MCT formulations raise plasma ketone levels and increase brain ketone metabolism; there’s no doubt about that. The next question is, does this increase in ketone levels lead to improved cognition in people with MCI or AD? The answer, in most cases, is yes, but the improvements aren’t quite enough to make headline news just yet. Generally speaking, in most studies, administration of MCT formulas results in significant improvements scores on AD assessments, such as the mini-mental state exam (MMSE) and MoCA (Montreal Cognitive Assessment), but the effects vary substantially among individual subjects, and multiple studies indicate that subjects who are not carriers of the ApoE4 allele show greater improvement than ApoE4-positive subjects. (The ApoE4 gene is currently the strongest known genetic risk factor for AD.)
A study published earlier this year showed that, compared to placebo, MCT oil dosed at 30g/day for 6 months “bypasses a significant part of the brain glucose deficit and improves several cognitive outcomes in MCI.” The MCT oil resulted in a 230% increase in total brain ketone metabolism (measured by PET scan). Cognitive scores in several tested domains improved in direct relation to the increase in plasma ketones and/or brain ketone uptake.
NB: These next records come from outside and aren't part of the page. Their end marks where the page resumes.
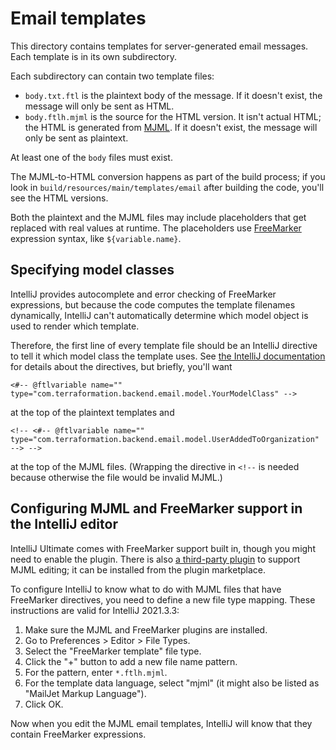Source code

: # Email templates

This directory contains templates for server-generated email messages. Each template is in its own subdirectory.

Each subdirectory can contain two template files:

- `body.txt.ftl` is the plaintext body of the message. If it doesn't exist, the message will only be sent as HTML.
- `body.ftlh.mjml` is the source for the HTML version. It isn't actual HTML; the HTML is generated from [MJML](https://mjml.io/). If it doesn't exist, the message will only be sent as plaintext.

At least one of the `body` files must exist.

The MJML-to-HTML conversion happens as part of the build process; if you look in `build/resources/main/templates/email` after building the code, you'll see the HTML versions.

Both the plaintext and the MJML files may include placeholders that get replaced with real values at runtime. The placeholders use [FreeMarker](https://freemarker.apache.org/) expression syntax, like `${variable.name}`.

## Specifying model classes

IntelliJ provides autocomplete and error checking of FreeMarker expressions, but because the code computes the template filenames dynamically, IntelliJ can't automatically determine which model object is used to render which template.

Therefore, the first line of every template file should be an IntelliJ directive to tell it which model class the template uses. See [the IntelliJ documentation](https://www.jetbrains.com/help/idea/template-data-languages.html#special-comments) for details about the directives, but briefly, you'll want

```
<#-- @ftlvariable name="" type="com.terraformation.backend.email.model.YourModelClass" -->
```

at the top of the plaintext templates and

```
<!-- <#-- @ftlvariable name="" type="com.terraformation.backend.email.model.UserAddedToOrganization" --> -->
```

at the top of the MJML files. (Wrapping the directive in `<!--` is needed because otherwise the file would be invalid MJML.)

## Configuring MJML and FreeMarker support in the IntelliJ editor

IntelliJ Ultimate comes with FreeMarker support built in, though you might need to enable the plugin. There is also [a third-party plugin](https://plugins.jetbrains.com/plugin/16418-mjml-support) to support MJML editing; it can be installed from the plugin marketplace.

To configure IntelliJ to know what to do with MJML files that have FreeMarker directives, you need to define a new file type mapping. These instructions are valid for IntelliJ 2021.3.3:

1. Make sure the MJML and FreeMarker plugins are installed.
2. Go to Preferences > Editor > File Types.
3. Select the "FreeMarker template" file type.
4. Click the "+" button to add a new file name pattern.
5. For the pattern, enter `*.ftlh.mjml`.
6. For the template data language, select "mjml" (it might also be listed as "MailJet Markup Language").
7. Click OK.

Now when you edit the MJML email templates, IntelliJ will know that they contain FreeMarker expressions.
The improvement is attributed to the presence of ketones because brain glucose metabolism was unchanged, so the energy deficit at the heart of MCI and AD can be at least partially mitigated through MCT-derived ketones.
Since there are a few different types of MCFAs that can be incorporated into an MCT oil or other MCT delivery system, and these individual fatty acids have unique properties, more research may point toward optimal ratios of different types of MCFAs for different purposes. For example, it was shown in healthy adults that tricaprylin (MCTs composed exclusively of C8) increased plasma ketones more than coconut oil or MCTs consisting of C8 and other MCFAs. One study showed that C8 increased ketogenesis in cultured human astrocytes while C10 did not, but C10 increased astrocyte glycolysis, with the resulting lactate exported to neurons for fuel. These are nuances that will need to be researched further in in vivo studies to determine if C8 is more effective not only for increasing ketone levels, but for improving cognition, which is the desired goal from raising ketones in the first place.
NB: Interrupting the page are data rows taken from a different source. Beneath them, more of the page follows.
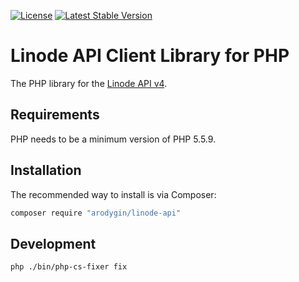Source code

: [![License](https://poser.pugx.org/arodygin/linode-api/license)](https://packagist.org/packages/arodygin/linode-api)
[![Latest Stable Version](https://poser.pugx.org/arodygin/linode-api/v/stable)](https://packagist.org/packages/arodygin/linode-api)

# Linode API Client Library for PHP

The PHP library for the [Linode API v4](https://developers.linode.com).

## Requirements

PHP needs to be a minimum version of PHP 5.5.9.

## Installation

The recommended way to install is via Composer:

```bash
composer require "arodygin/linode-api"
```

## Development

```bash
php ./bin/php-cs-fixer fix
```
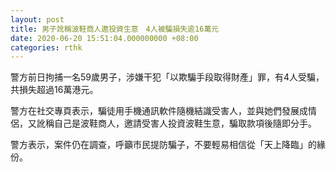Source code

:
 ```yaml
---
layout: post
title: 男子訛稱波鞋商人邀投資生意　4人被騙損失逾16萬元
date: 2020-06-20 15:51:04.000000000 +08:00
categories: rthk
---
```


警方前日拘捕一名59歲男子，涉嫌干犯「以欺騙手段取得財產」罪，有4人受騙，共損失超過16萬港元。

警方在社交專頁表示，騙徒用手機通訊軟件隨機結識受害人，並與她們發展成情侶，又訛稱自己是波鞋商人，邀請受害人投資波鞋生意，騙取款項後隨即分手。

警方表示，案件仍在調查，呼籲市民提防騙子，不要輕易相信從「天上降臨」的緣份。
In studies employing MCT oil, there are typically no serious adverse events reported. The most common reason cited for noncompliance or for dropping out of such studies is GI distress. Diarrhea, loose stools, and nausea are frequently reported from MCT oil use. These can be ameliorated somewhat by taking the oil as part of a meal rather than in isolation, and by increasing the dose slowly over time.
In the interest of fairness, some trials employing MCT formulas have failed to show a cognitive benefit in AD patients, except for very mild improvement specifically in non-carriers of the ApoE4 allele. It may be that ketones alone, while helpful and effective for “statistically significant” improvement in some cases, may not be powerful enough to have a clinically relevant impact on cognition in AD patients. With growing recognition of the role of insulin resistance as a pathological factor in this illness (and even the phrase “type 3 diabetes” to describe it), there’s reason to suspect that a ketogenic diet may be a beneficial intervention for AD patients. Ketogenic diets would improve insulin sensitivity and glycemic regulation while inducing endogenous ketone synthesis, which could be augmented by MCT supplementation or use of exogenous ketone salts. Preliminary but promising research on ketogenic diets for AD is underway, with encouraging results so far.